Loop in TokeniserWhitespace.tokenizeToArrayList
Brought to you by:
reverendsam
Never ending loop with specific inputs in uk.ac.shef.wit.simmetrics.tokenisers.TokeniserWhitespace.tokenizeToArrayList
sample program:
public static void main(String[] args) {
System.out.println("start");
InterfaceStringMetric l_metric = new MongeElkan();
String l_address_a = "POST OFFICE HOLD & PHONE";
String l_address_b = "2665 - C N HIGHLAND AVE";
float l_score = l_metric.getSimilarity(l_address_a, l_address_b);
System.out.println("end, score=" + l_score);
}
stack trace:
"main" prio=10 tid=0x00007ff70800d800 nid=0x5451 runnable [0x00007ff70ead2000]

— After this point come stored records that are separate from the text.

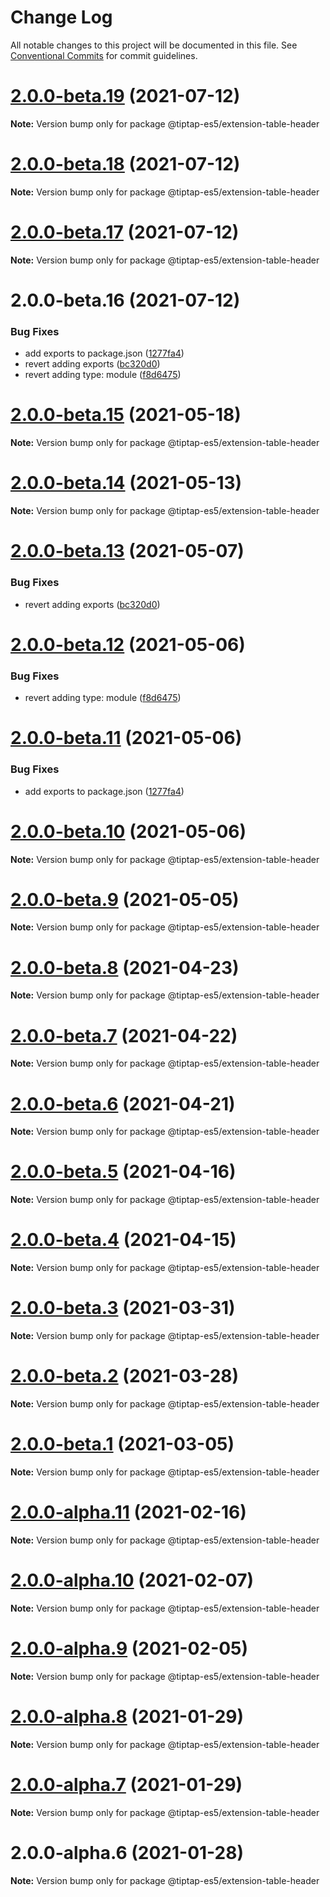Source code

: # Change Log

All notable changes to this project will be documented in this file.
See [Conventional Commits](https://conventionalcommits.org) for commit guidelines.

# [2.0.0-beta.19](https://github.com/justame/tiptap/compare/@tiptap-es5/extension-table-header@2.0.0-beta.18...@tiptap-es5/extension-table-header@2.0.0-beta.19) (2021-07-12)

**Note:** Version bump only for package @tiptap-es5/extension-table-header





# [2.0.0-beta.18](https://github.com/justame/tiptap/compare/@tiptap-es5/extension-table-header@2.0.0-beta.17...@tiptap-es5/extension-table-header@2.0.0-beta.18) (2021-07-12)

**Note:** Version bump only for package @tiptap-es5/extension-table-header





# [2.0.0-beta.17](https://github.com/justame/tiptap/compare/@tiptap-es5/extension-table-header@2.0.0-beta.16...@tiptap-es5/extension-table-header@2.0.0-beta.17) (2021-07-12)

**Note:** Version bump only for package @tiptap-es5/extension-table-header





# 2.0.0-beta.16 (2021-07-12)


### Bug Fixes

* add exports to package.json ([1277fa4](https://github.com/justame/tiptap/commit/1277fa47151e9c039508cdb219bdd0ffe647f4ee))
* revert adding exports ([bc320d0](https://github.com/justame/tiptap/commit/bc320d0b4b80b0e37a7e47a56e0f6daec6e65d98))
* revert adding type: module ([f8d6475](https://github.com/justame/tiptap/commit/f8d6475e2151faea6f96baecdd6bd75880d50d2c))





# [2.0.0-beta.15](https://github.com/ueberdosis/tiptap/compare/@tiptap-es5/extension-table-header@2.0.0-beta.14...@tiptap-es5/extension-table-header@2.0.0-beta.15) (2021-05-18)

**Note:** Version bump only for package @tiptap-es5/extension-table-header

# [2.0.0-beta.14](https://github.com/ueberdosis/tiptap/compare/@tiptap-es5/extension-table-header@2.0.0-beta.13...@tiptap-es5/extension-table-header@2.0.0-beta.14) (2021-05-13)

**Note:** Version bump only for package @tiptap-es5/extension-table-header

# [2.0.0-beta.13](https://github.com/ueberdosis/tiptap/compare/@tiptap-es5/extension-table-header@2.0.0-beta.12...@tiptap-es5/extension-table-header@2.0.0-beta.13) (2021-05-07)

### Bug Fixes

- revert adding exports ([bc320d0](https://github.com/ueberdosis/tiptap/commit/bc320d0b4b80b0e37a7e47a56e0f6daec6e65d98))

# [2.0.0-beta.12](https://github.com/ueberdosis/tiptap/compare/@tiptap-es5/extension-table-header@2.0.0-beta.11...@tiptap-es5/extension-table-header@2.0.0-beta.12) (2021-05-06)

### Bug Fixes

- revert adding type: module ([f8d6475](https://github.com/ueberdosis/tiptap/commit/f8d6475e2151faea6f96baecdd6bd75880d50d2c))

# [2.0.0-beta.11](https://github.com/ueberdosis/tiptap/compare/@tiptap-es5/extension-table-header@2.0.0-beta.10...@tiptap-es5/extension-table-header@2.0.0-beta.11) (2021-05-06)

### Bug Fixes

- add exports to package.json ([1277fa4](https://github.com/ueberdosis/tiptap/commit/1277fa47151e9c039508cdb219bdd0ffe647f4ee))

# [2.0.0-beta.10](https://github.com/ueberdosis/tiptap/compare/@tiptap-es5/extension-table-header@2.0.0-beta.9...@tiptap-es5/extension-table-header@2.0.0-beta.10) (2021-05-06)

**Note:** Version bump only for package @tiptap-es5/extension-table-header

# [2.0.0-beta.9](https://github.com/ueberdosis/tiptap/compare/@tiptap-es5/extension-table-header@2.0.0-beta.8...@tiptap-es5/extension-table-header@2.0.0-beta.9) (2021-05-05)

**Note:** Version bump only for package @tiptap-es5/extension-table-header

# [2.0.0-beta.8](https://github.com/ueberdosis/tiptap/compare/@tiptap-es5/extension-table-header@2.0.0-beta.7...@tiptap-es5/extension-table-header@2.0.0-beta.8) (2021-04-23)

**Note:** Version bump only for package @tiptap-es5/extension-table-header

# [2.0.0-beta.7](https://github.com/ueberdosis/tiptap/compare/@tiptap-es5/extension-table-header@2.0.0-beta.6...@tiptap-es5/extension-table-header@2.0.0-beta.7) (2021-04-22)

**Note:** Version bump only for package @tiptap-es5/extension-table-header

# [2.0.0-beta.6](https://github.com/ueberdosis/tiptap/compare/@tiptap-es5/extension-table-header@2.0.0-beta.5...@tiptap-es5/extension-table-header@2.0.0-beta.6) (2021-04-21)

**Note:** Version bump only for package @tiptap-es5/extension-table-header

# [2.0.0-beta.5](https://github.com/ueberdosis/tiptap/compare/@tiptap-es5/extension-table-header@2.0.0-beta.4...@tiptap-es5/extension-table-header@2.0.0-beta.5) (2021-04-16)

**Note:** Version bump only for package @tiptap-es5/extension-table-header

# [2.0.0-beta.4](https://github.com/ueberdosis/tiptap/compare/@tiptap-es5/extension-table-header@2.0.0-beta.3...@tiptap-es5/extension-table-header@2.0.0-beta.4) (2021-04-15)

**Note:** Version bump only for package @tiptap-es5/extension-table-header

# [2.0.0-beta.3](https://github.com/ueberdosis/tiptap/compare/@tiptap-es5/extension-table-header@2.0.0-beta.2...@tiptap-es5/extension-table-header@2.0.0-beta.3) (2021-03-31)

**Note:** Version bump only for package @tiptap-es5/extension-table-header

# [2.0.0-beta.2](https://github.com/ueberdosis/tiptap/compare/@tiptap-es5/extension-table-header@2.0.0-beta.1...@tiptap-es5/extension-table-header@2.0.0-beta.2) (2021-03-28)

**Note:** Version bump only for package @tiptap-es5/extension-table-header

# [2.0.0-beta.1](https://github.com/ueberdosis/tiptap/compare/@tiptap-es5/extension-table-header@2.0.0-alpha.11...@tiptap-es5/extension-table-header@2.0.0-beta.1) (2021-03-05)

**Note:** Version bump only for package @tiptap-es5/extension-table-header

# [2.0.0-alpha.11](https://github.com/ueberdosis/tiptap/compare/@tiptap-es5/extension-table-header@2.0.0-alpha.10...@tiptap-es5/extension-table-header@2.0.0-alpha.11) (2021-02-16)

**Note:** Version bump only for package @tiptap-es5/extension-table-header

# [2.0.0-alpha.10](https://github.com/ueberdosis/tiptap/compare/@tiptap-es5/extension-table-header@2.0.0-alpha.9...@tiptap-es5/extension-table-header@2.0.0-alpha.10) (2021-02-07)

**Note:** Version bump only for package @tiptap-es5/extension-table-header

# [2.0.0-alpha.9](https://github.com/ueberdosis/tiptap/compare/@tiptap-es5/extension-table-header@2.0.0-alpha.8...@tiptap-es5/extension-table-header@2.0.0-alpha.9) (2021-02-05)

**Note:** Version bump only for package @tiptap-es5/extension-table-header

# [2.0.0-alpha.8](https://github.com/ueberdosis/tiptap/compare/@tiptap-es5/extension-table-header@2.0.0-alpha.7...@tiptap-es5/extension-table-header@2.0.0-alpha.8) (2021-01-29)

**Note:** Version bump only for package @tiptap-es5/extension-table-header

# [2.0.0-alpha.7](https://github.com/ueberdosis/tiptap/compare/@tiptap-es5/extension-table-header@2.0.0-alpha.6...@tiptap-es5/extension-table-header@2.0.0-alpha.7) (2021-01-29)

**Note:** Version bump only for package @tiptap-es5/extension-table-header

# 2.0.0-alpha.6 (2021-01-28)

**Note:** Version bump only for package @tiptap-es5/extension-table-header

java.lang.Thread.State: RUNNABLE
at uk.ac.shef.wit.simmetrics.tokenisers.TokeniserWhitespace.tokenizeToArrayList(TokeniserWhitespace.java:121)
at uk.ac.shef.wit.simmetrics.similaritymetrics.MongeElkan.getSimilarity(MongeElkan.java:170)
at com.mm.server.inventory.app.MergeWorklistFunctions.main(MergeWorklistFunctions.java:213)
I have a fixed version here:
https://github.com/mpkorstanje/simmetrics/blob/master/src/main/java/uk/ac/shef/wit/simmetrics/tokenisers/TokeniserCSVBasic.java
But you'll have to build from source. I'm doing an overhaul of the whole thing.